Yes, you are completely right and I’ve mixed up both names. I’ll edit my post to get it right.

In the example the `nn.Sigmoid`

will be applied by `m(input)`

, so it should be right.

Your code should apply the sigmoid function twice (once in `m()`

and the second time using `torch.sigmoid`

).

Yes, that’s right. I somehow over-looked the definition of `m`

.

Thanks

@Shani_Gamrian Use BCEWithLogitsLoss - it’s stable than using a plain `Sigmoid followed by a`

BCELoss` (uses log-sum-exp trick for numerical stability)

Just to clarify, if using `nn.BCEWithLogitsLoss(target, output)`

, `output`

should be passed through a sigmoid and only then to `BCEWithLogitsLoss`

? I don’t understand why one would pass it through a sigmoid twice because x is already a probability after passing through one sigmoid.

No, that was a typo which @vmirly1 already corrected.

You should pass logits to `nn.BCEwithLogitsLoss`

and probabilities (using sigmoid) to `nn.BCELoss`

.

Also, make sure to pass the model output first and then the target to the criterion.

Sorry for asking my question here, I’m doing wod2vec with negative sampling and I had problem using nn.NLLLoss to train my network and I was reading pytorch loss functions, then I found out `binary_cross_entropy_with_logits, it says that This loss combines a Sigmoid layer and the BCELoss in one single class and This is used for measuring the error of a reconstruction in for example an auto-encoder. Note that the targets yy should be numbers between 0 and 1. So do you think I made a right choice for my loss function?

Thanks

Negative sampling might work with `nn.BCE(WithLogits)Loss`

, but might be inefficient, as you would probably calculate the non-reduced loss for all classes and mask them afterwards.

Some implementations sample the negative classes beforehand and calculate the bce loss manually, e.g. as described here.

but what exactly is the difference between the two? i mean how is BCEWithLogitsLoss more stable? what stability means here. It would be great if you could explain it to me in little more detail. Thanks in advance

Just to be super duper clear, do **Not** pass inputs through a sigmoid if using `BCEWithLogitsLoss`

?

And for the outputs, just use ‘1’ for True classes, or ‘0’ for the false classes?

Yes.

- logits ->
`nn.BCEWithLogitsLoss`

- logits -> sigmoid ->
`nn.BCELoss`

That would be the standard definition, but you can basically define True/False, Positive/Negative as you wish.
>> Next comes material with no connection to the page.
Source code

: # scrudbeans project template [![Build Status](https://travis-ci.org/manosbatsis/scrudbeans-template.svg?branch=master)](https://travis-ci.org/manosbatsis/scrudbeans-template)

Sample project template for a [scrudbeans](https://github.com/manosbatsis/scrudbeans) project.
Thanks everyone for your input.

If the network outputs logits and is trained with BCEWithLogitsLoss, during inference, should I use the logits directly as a probability or should I apply sigmoid first?

edit:

Now that I think about it, the logit could totally be negative or larger than 1, making it unsuitable as a probability. So I should apply a sigmoid during inference. Please confirm

`y*ln(sig(x)) + (1 - y)*ln(1 - sig(x))`

= `y*ln(1 / (1 + e^-x))+(1 - y)*ln(1 - 1 / (1 + e^-x))`

= `ln(e^yx / (e^x + 1))`

If I’m correct, it works like this.

The values of the logits might be harder to interpret, so you might want to apply a sigmoid to get the probabilities.

Note that a logit of 0 will map to `p=0.5`

, so you could still easily get the prediction for this simple threshold with logits.

sigmoid( ln(x/(1-x) ) ) = x

for both BCEWithLogitsLoss and CrossEntropyLoss ( 1 step )

we will need to do this when doing inferencing?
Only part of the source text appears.